Nokia Aktie: Schließt Standorte bis Jahresende

Nokia reduziert seine Präsenz in China, erhält zugleich eine Omdia-Auszeichnung für das Mobile-Core-Geschäft und überträgt eigene Aktien.

Die Kernpunkte:
  • Standorte in China schließen schrittweise
  • Omdia sieht Nokia im Mobile-Core vorn
  • 3,64 Millionen Aktien unentgeltlich übertragen
  • Nokia-Aktie zuletzt 3,3 Prozent schwächer

Nokia beschleunigt den Umbau seines China-Geschäfts. Wie Reuters berichtete, plant der finnische Netzwerkausrüster, den Großteil seiner Belegschaft auf dem chinesischen Festland abzubauen und Standorte bis Jahresende schrittweise zu schließen. Ein Nokia-Sprecher erklärte, das Unternehmen richte seine China-Präsenz an der globalen Aufstellung aus, nachdem sich das dortige Geschäft in den vergangenen Jahren kontinuierlich verschlechtert habe.

Die Entscheidung markiert einen deutlichen Einschnitt. Nokia selbst räumte laut Reuters ein, dass das China-Geschäft stetig zurückgegangen sei und die operative Fußspur im Land nun an diese Realität angepasst werde. Die geplanten Standortschließungen bis Jahresende gelten derzeit als die zentrale operative Entwicklung im Konzern.

Anerkennung im Kerngeschäft

Während Nokia in China Kapazitäten abbaut, stärkt der Konzern anderswo seine Position. In der aktuellen Marktstudie „2026 Market Landscape: Core Vendors“ des Analysehauses Omdia wurde Nokia als Nummer eins für die Wettbewerbsfähigkeit seines Mobile-Core-Portfolios eingestuft.

Nokia erklärte, man sei in allen sieben untersuchten Wettbewerbskategorien als Marktführer benannt worden – ein Signal, dass die technologische Substanz des Kerngeschäfts trotz des China-Rückzugs intakt bleibt.

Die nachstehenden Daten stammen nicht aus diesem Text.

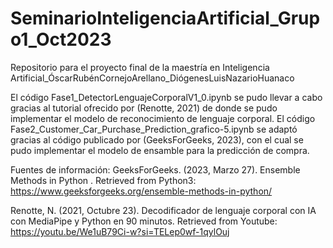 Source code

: # SeminarioInteligenciaArtificial_Grupo1_Oct2023
Repositorio para el proyecto final de la maestría en Inteligencia Artificial_ÓscarRubénCornejoArellano_DiógenesLuisNazarioHuanaco

El código Fase1_DetectorLenguajeCorporalV1_0.ipynb se pudo llevar a cabo gracias al tutorial ofrecido por (Renotte, 2021) de donde se pudo implementar el modelo de reconocimiento de lenguaje corporal.
El código Fase2_Customer_Car_Purchase_Prediction_grafico-5.ipynb se adaptó gracias al código publicado por (GeeksForGeeks, 2023), con el cual se pudo implementar el modelo de ensamble para la predicción de compra.

Fuentes de información:
GeeksForGeeks. (2023, Marzo 27). Ensemble Methods in Python . Retrieved from Python3: https://www.geeksforgeeks.org/ensemble-methods-in-python/

Renotte, N. (2021, Octubre 23). Decodificador de lenguaje corporal con IA con MediaPipe y Python en 90 minutos. Retrieved from Youtube: https://youtu.be/We1uB79Ci-w?si=TELep0wf-1qylOuj
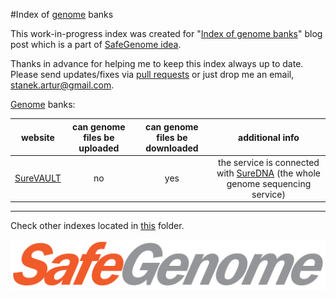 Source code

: #Index of [genome](https://en.wikipedia.org/wiki/Genome) banks

This work-in-progress index was created for "[Index of genome banks](http://scalaakka.blogspot.com/2016/05/index-of-genome-banks.html)" blog post which is a part of [SafeGenome idea](http://scalaakka.blogspot.com/search/label/SafeGenome).

Thanks in advance for helping me to keep this index always up to date. Please send updates/fixes via [pull requests](https://help.github.com/articles/using-pull-requests/) or just drop me an email, [stanek.artur@gmail.com](mailto:stanek.artur@gmail.com).

[Genome](https://en.wikipedia.org/wiki/Genome) banks:

| website | can genome files be uploaded | can genome files be downloaded | additional info |
| :---: | :---: | :---: | :---: |
| [SureVAULT](http://www.suregenomics.com/) | no | yes | the service is connected with [SureDNA](http://www.suregenomics.com/) (the whole genome sequencing service) |

---------------------------------------
Check other indexes located in [this](https://github.com/kermitas/SafeGenome/tree/master/documentation/indexes) folder.

![SafeGenome logo](https://raw.githubusercontent.com/kermitas/SafeGenome/master/documentation/media/logo/SafeGenome.png)
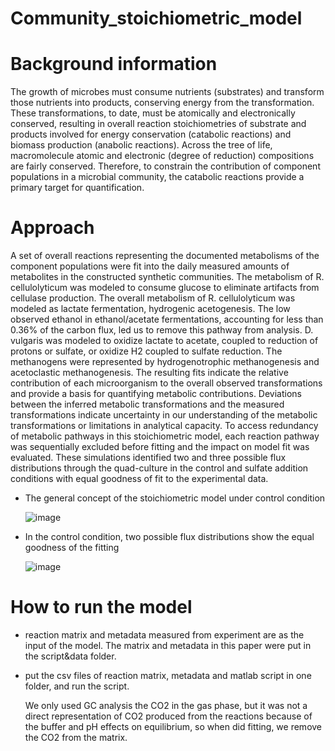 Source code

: # Community_stoichiometric_model

# Background information

The growth of microbes must consume nutrients (substrates) and transform those nutrients into products, conserving energy from the transformation. These transformations, to date, must be atomically and electronically conserved, resulting in overall reaction stoichiometries of substrate and products involved for energy conservation (catabolic reactions) and biomass production (anabolic reactions). Across the tree of life, macromolecule atomic and electronic (degree of reduction) compositions are fairly conserved. Therefore, to constrain the contribution of component populations in a microbial community, the catabolic reactions provide a primary target for quantification.

# Approach

A set of overall reactions representing the documented metabolisms of the component populations were fit into the daily measured amounts of metabolites in the constructed synthetic communities. The metabolism of R. cellulolyticum was modeled to consume glucose to eliminate artifacts from cellulase production. The overall metabolism of R. cellulolyticum was modeled as lactate fermentation, hydrogenic acetogenesis. The low observed ethanol in ethanol/acetate fermentations, accounting for less than 0.36% of the carbon flux, led us to remove this pathway from analysis. D. vulgaris was modeled to oxidize lactate to acetate, coupled to reduction of protons or sulfate, or oxidize H2 coupled to sulfate reduction. The methanogens were represented by hydrogenotrophic methanogenesis and acetoclastic methanogenesis. The resulting fits indicate the relative contribution of each microorganism to the overall observed transformations and provide a basis for quantifying metabolic contributions. Deviations between the inferred metabolic transformations and the measured transformations indicate uncertainty in our understanding of the metabolic transformations or limitations in analytical capacity. 
To access redundancy of metabolic pathways in this stoichiometric model, each reaction pathway was sequentially excluded before fitting and the impact on model fit was evaluated. These simulations identified two and three possible flux distributions through the quad-culture in the control and sulfate addition conditions with equal goodness of fit to the experimental data.

* The general concept of the stoichiometric model under control condition

   ![image](https://user-images.githubusercontent.com/60108209/181587792-5e10ef75-567d-4ed7-b398-cf37ddf3724e.png)
   
* In the control condition, two possible flux distributions show the equal goodness of the fitting
   
   ![image](https://user-images.githubusercontent.com/60108209/181591664-edbd30a0-9379-4eed-acfb-87ed4b60db9b.png)
   
# How to run the model

  * reaction matrix and metadata measured from experiment are as the input of the model.
  The matrix and metadata in this paper were put in the script&data folder.
  
  * put the csv files of reaction matrix, metadata and matlab script in one folder, and run the script.
  
    We only used GC analysis the CO2 in the gas phase, but it was not a direct representation of CO2 produced from the reactions because of the buffer and pH effects       on equilibrium, so when did fitting, we remove the CO2 from the matrix.





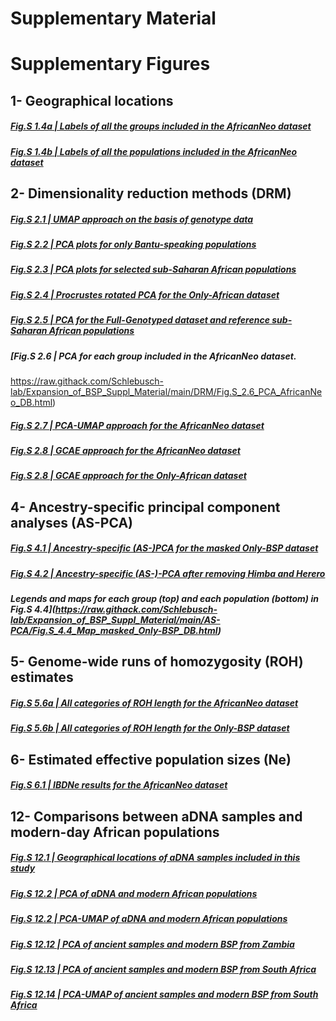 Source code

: # Supplementary Material

# Supplementary Figures

## 1- Geographical locations
##### [Fig.S 1.4a | Labels of all the groups included in the AfricanNeo dataset](https://raw.githack.com/Schlebusch-lab/Expansion_of_BSP_Suppl_Material/main/Geographical_Locations/Fig_S_1_4a_Map.html)

##### [Fig.S 1.4b | Labels of all the populations included in the AfricanNeo dataset](https://raw.githack.com/Schlebusch-lab/Expansion_of_BSP_Suppl_Material/main/Geographical_Locations/Fig_S_1_4a_Map.html)


## 2- Dimensionality reduction methods (DRM)

##### [Fig.S 2.1 | UMAP approach on the basis of genotype data](https://raw.githack.com/Schlebusch-lab/Expansion_of_BSP_Suppl_Material/main/DRM/Fig.S_2.1_UMAP_AfricanNeo_DB.html)

##### [Fig.S 2.2 | PCA plots for only Bantu-speaking populations](https://raw.githack.com/Schlebusch-lab/Expansion_of_BSP_Suppl_Material/main/DRM/Fig.S_2.2_PCA_Only-BSP_DB.html)

##### [Fig.S 2.3 | PCA plots for selected sub-Saharan African populations](https://raw.githack.com/Schlebusch-lab/Expansion_of_BSP_Suppl_Material/main/DRM/Fig.S_2.3_PCA_SSA_DB.html)

##### [Fig.S 2.4 | Procrustes rotated PCA for the Only-African dataset](https://raw.githack.com/Schlebusch-lab/Expansion_of_BSP_Suppl_Material/main/DRM/Fig.S_2.4_Procrustes_PCA.html)

##### [Fig.S 2.5 | PCA for the Full-Genotyped dataset and reference sub-Saharan African populations](https://raw.githack.com/Schlebusch-lab/Expansion_of_BSP_Suppl_Material/main/DRM/Fig.S_2.5_PCA_Full-Genotyped_DB.html)

##### [Fig.S 2.6 | PCA for each group included in the AfricanNeo dataset.  
https://raw.githack.com/Schlebusch-lab/Expansion_of_BSP_Suppl_Material/main/DRM/Fig.S_2.6_PCA_AfricanNeo_DB.html)

##### [Fig.S 2.7 | PCA-UMAP approach for the AfricanNeo dataset](https://raw.githack.com/Schlebusch-lab/Expansion_of_BSP_Suppl_Material/main/DRM/Fig.S_2.7_PCA.html)

##### [Fig.S 2.8 | GCAE approach for the AfricanNeo dataset](https://raw.githack.com/Schlebusch-lab/Expansion_of_BSP_Suppl_Material/main/DRM/Fig.S_2.8_GCAE_AfricanNeo_DB.html)

##### [Fig.S 2.8 | GCAE approach for the Only-African dataset](https://raw.githack.com/Schlebusch-lab/Expansion_of_BSP_Suppl_Material/main/DRM/Fig.S_2.8_GCAE_Only-African_DB.html)

## 4- Ancestry-specific principal component analyses (AS-PCA)

##### [Fig.S 4.1 | Ancestry-specific (AS-)PCA for the masked Only-BSP dataset](https://raw.githack.com/Schlebusch-lab/Expansion_of_BSP_Suppl_Material/main/AS-PCA/Fig.S_4.1_ASPCA_masked_Only-BSP_DB.html)

##### [Fig.S 4.2 | Ancestry-specific (AS-)-PCA after removing Himba and Herero](https://raw.githack.com/Schlebusch-lab/Expansion_of_BSP_Suppl_Material/main/AS-PCA/Fig.S_4.2_ASPCA_masked_Only-BSP_DB.html)

##### Legends and maps for each group (top) and each population (bottom) in Fig.S 4.4](https://raw.githack.com/Schlebusch-lab/Expansion_of_BSP_Suppl_Material/main/AS-PCA/Fig.S_4.4_Map_masked_Only-BSP_DB.html)


## 5- Genome-wide runs of homozygosity (ROH) estimates
##### [Fig.S 5.6a | All categories of ROH length for the AfricanNeo dataset](https://raw.githack.com/Schlebusch-lab/Expansion_of_BSP_Suppl_Material/main/ROH/Fig.S_5.6a_ROH_AfricanNeo_DB.html)

##### [Fig.S 5.6b | All categories of ROH length for the Only-BSP dataset](https://raw.githack.com/Schlebusch-lab/Expansion_of_BSP_Suppl_Material/main/ROH/Fig.S_5.6b_ROH_Only-BSP_DB.html)


## 6- Estimated effective population sizes (Ne)
##### [Fig.S 6.1 | IBDNe results for the AfricanNeo dataset](https://raw.githack.com/Schlebusch-lab/Expansion_of_BSP_Suppl_Material/main/IBDNe/IBDNe_plot.html)


## 12- Comparisons between aDNA samples and modern-day African populations

##### [Fig.S 12.1 | Geographical locations of aDNA samples included in this study](https://raw.githack.com/Schlebusch-lab/Expansion_of_BSP_Suppl_Material/main/aDNA/aDNA_Locations.html)

##### [Fig.S 12.2 | PCA of aDNA and modern African populations](https://raw.githack.com/Schlebusch-lab/Expansion_of_BSP_Suppl_Material/main/aDNA/aDNA_PCA.html)

##### [Fig.S 12.2 | PCA-UMAP of aDNA and modern African populations](https://raw.githack.com/Schlebusch-lab/Expansion_of_BSP_Suppl_Material/main/aDNA/aDNA_PCA-UMAP.html)

##### [Fig.S 12.12 | PCA of ancient samples and modern BSP from Zambia](https://raw.githack.com/Schlebusch-lab/Expansion_of_BSP_Suppl_Material/main/aDNA/aDNA_PCA-Zambia.html)

##### [Fig.S 12.13 | PCA of ancient samples and modern BSP from South Africa](https://raw.githack.com/Schlebusch-lab/Expansion_of_BSP_Suppl_Material/main/aDNA/aDNA_PCA-SouthAfrica.html)

##### [Fig.S 12.14 | PCA-UMAP of ancient samples and modern BSP from South Africa](https://raw.githack.com/Schlebusch-lab/Expansion_of_BSP_Suppl_Material/main/aDNA/aDNA_PCA-UMAP-SouthAfrica.html)






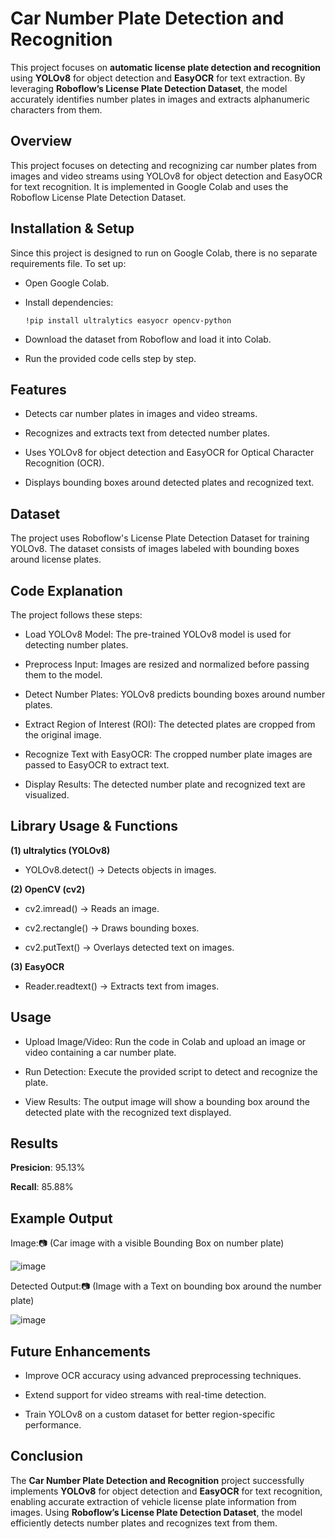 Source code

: # Car Number Plate Detection and Recognition

This project focuses on **automatic license plate detection and recognition** using **YOLOv8** for object detection and **EasyOCR** for text extraction. By leveraging **Roboflow’s License Plate Detection Dataset**, the model accurately identifies number plates in images and extracts alphanumeric characters from them.  

## Overview

This project focuses on detecting and recognizing car number plates from images and video streams using YOLOv8 for object detection and EasyOCR for text recognition. It is implemented in Google Colab and uses the Roboflow License Plate Detection Dataset.

## Installation & Setup

Since this project is designed to run on Google Colab, there is no separate requirements file. To set up:

* Open Google Colab.

* Install dependencies:

      !pip install ultralytics easyocr opencv-python

* Download the dataset from Roboflow and load it into Colab.

* Run the provided code cells step by step.

## Features

* Detects car number plates in images and video streams.

* Recognizes and extracts text from detected number plates.

* Uses YOLOv8 for object detection and EasyOCR for Optical Character Recognition (OCR).

* Displays bounding boxes around detected plates and recognized text.

## Dataset

The project uses Roboflow's License Plate Detection Dataset for training YOLOv8. The dataset consists of images labeled with bounding boxes around license plates.

## Code Explanation

The project follows these steps:

* Load YOLOv8 Model: The pre-trained YOLOv8 model is used for detecting number plates.

* Preprocess Input: Images are resized and normalized before passing them to the model.

* Detect Number Plates: YOLOv8 predicts bounding boxes around number plates.

* Extract Region of Interest (ROI): The detected plates are cropped from the original image.

* Recognize Text with EasyOCR: The cropped number plate images are passed to EasyOCR to extract text.

* Display Results: The detected number plate and recognized text are visualized.

## Library Usage & Functions

**(1) ultralytics (YOLOv8)**

* YOLOv8.detect() → Detects objects in images.

**(2) OpenCV (cv2)**

* cv2.imread() → Reads an image.

* cv2.rectangle() → Draws bounding boxes.

* cv2.putText() → Overlays detected text on images.

**(3) EasyOCR**

* Reader.readtext() → Extracts text from images.

## Usage

* Upload Image/Video: Run the code in Colab and upload an image or video containing a car number plate.

* Run Detection: Execute the provided script to detect and recognize the plate.

* View Results: The output image will show a bounding box around the detected plate with the recognized text displayed.

## Results

**Presicion**: 95.13%

**Recall**: 85.88%

## Example Output

Image:📷 (Car image with a visible Bounding Box on number plate)

![image](https://github.com/user-attachments/assets/26c6257f-dfc7-4cb3-9c94-fd7cd6060805)

Detected Output:📷 (Image with a Text on bounding box around the number plate)

![image](https://github.com/user-attachments/assets/cada5d9e-adb8-402b-ac30-512fd6e4a943)

## Future Enhancements

* Improve OCR accuracy using advanced preprocessing techniques.

* Extend support for video streams with real-time detection.

* Train YOLOv8 on a custom dataset for better region-specific performance.

## Conclusion  

The **Car Number Plate Detection and Recognition** project successfully implements **YOLOv8** for object detection and **EasyOCR** for text recognition, enabling accurate extraction of vehicle license plate information from images. Using **Roboflow’s License Plate Detection Dataset**, the model efficiently detects number plates and recognizes text from them.  
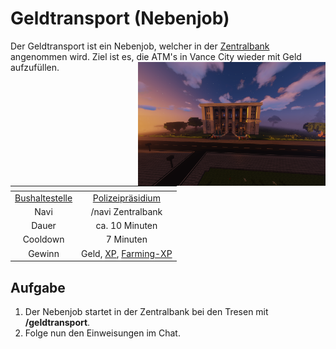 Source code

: # Geldtransport (Nebenjob)
Der Geldtransport ist ein Nebenjob, welcher in der [Zentralbank](../../pages/orte/zentralbank.md) angenommen wird. Ziel ist es, die ATM's in Vance City wieder mit Geld aufzufüllen. <img align="right" width="300" eight="150" src="../../../assets/image/orte/Zentralbank.png">

| <!-- --> | <!-- --> |
| :-: | :-: |
| [Bushaltestelle](../../pages/öpnv/bus.md) | [Polizeipräsidium](../../pages/fraktionen/polizei.md) |
| Navi | /navi Zentralbank |
| Dauer | ca. 10 Minuten |
| Cooldown | 7 Minuten |
| Gewinn | Geld, [XP](../../pages/allgemein/level.md), [Farming-XP](../../pages/skills/farming.md) |

## Aufgabe
1. Der Nebenjob startet in der Zentralbank bei den Tresen mit **/geldtransport**.
2. Folge nun den Einweisungen im Chat.

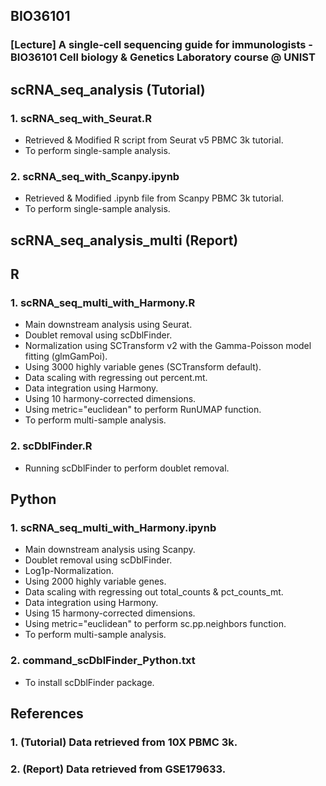 ## BIO36101
### [Lecture] A single-cell sequencing guide for immunologists - BIO36101 Cell biology & Genetics Laboratory course @ UNIST
## scRNA_seq_analysis (Tutorial)
### 1. scRNA_seq_with_Seurat.R
* Retrieved & Modified R script from Seurat v5 PBMC 3k tutorial.
* To perform single-sample analysis.

### 2. scRNA_seq_with_Scanpy.ipynb
* Retrieved & Modified .ipynb file from Scanpy PBMC 3k tutorial.
* To perform single-sample analysis.

## scRNA_seq_analysis_multi (Report)
## R
### 1. scRNA_seq_multi_with_Harmony.R
* Main downstream analysis using Seurat.
* Doublet removal using scDblFinder.
* Normalization using SCTransform v2 with the Gamma-Poisson model fitting (glmGamPoi).
* Using 3000 highly variable genes (SCTransform default).
* Data scaling with regressing out percent.mt.
* Data integration using Harmony.
* Using 10 harmony-corrected dimensions.
* Using metric="euclidean" to perform RunUMAP function.
* To perform multi-sample analysis.

### 2. scDblFinder.R
* Running scDblFinder to perform doublet removal.

## Python
### 1. scRNA_seq_multi_with_Harmony.ipynb
* Main downstream analysis using Scanpy.
* Doublet removal using scDblFinder.
* Log1p-Normalization.
* Using 2000 highly variable genes.
* Data scaling with regressing out total_counts & pct_counts_mt.
* Data integration using Harmony.
* Using 15 harmony-corrected dimensions.
* Using metric="euclidean" to perform sc.pp.neighbors function.
* To perform multi-sample analysis.

### 2. command_scDblFinder_Python.txt
* To install scDblFinder package.

## References
### 1. (Tutorial) Data retrieved from 10X PBMC 3k.
### 2. (Report) Data retrieved from GSE179633.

Auf der Kapitalseite vermeldete Nokia zudem eine reguläre Transaktion: Der Konzern übertrug rund 3,64 Millionen eigene Aktien unentgeltlich an Teilnehmer seiner aktienbasierten Vergütungsprogramme. Die Übertragung diente laut Unternehmensangaben der Erfüllung von Verpflichtungen aus einem Vorstandsbeschluss vom Oktober 2025. Nach der Transaktion hält Nokia noch knapp 84 Millionen eigene Aktien.

Kursreaktion bleibt verhalten

Am Aktienmarkt zeigte sich zuletzt eine gewisse Konsolidierung. Am Freitag schloss die Nokia-Aktie mit 8,84 Euro und damit 3,3 Prozent tiefer. Über die vergangenen zwölf Monate steht dennoch ein Kursplus von 140 Prozent zu Buche – ein Beleg dafür, dass die strukturellen Anpassungen der vergangenen Monate am Kapitalmarkt insgesamt positiv aufgenommen wurden, auch wenn Einzeltage wie der jüngste Freitag Rücksetzer bringen.

Anleger dürften die China-Restrukturierung als überfälligen Schritt werten, um Ressourcen auf wachstumsstärkere Regionen und Segmente zu konzentrieren. Die Auszeichnung durch Omdia liefert dabei ein Gegengewicht zur negativen Nachricht aus China: Sie zeigt, dass Nokia im globalen Wettbewerb um Mobilfunkinfrastruktur technologisch nicht ins Hintertreffen gerät, während der Konzern sein chinesisches Standbein zurückfährt.

Der gleichzeitige Rückzug aus China und die Stärkung der Kernkompetenzen deuten auf eine bewusste Priorisierung hin. Nokia scheint bereit, kurzfristige Umsatzeinbußen in einem schrumpfenden Markt in Kauf zu nehmen, um sich auf Bereiche zu konzentrieren, in denen der Konzern nachweislich eine führende Position einnimmt.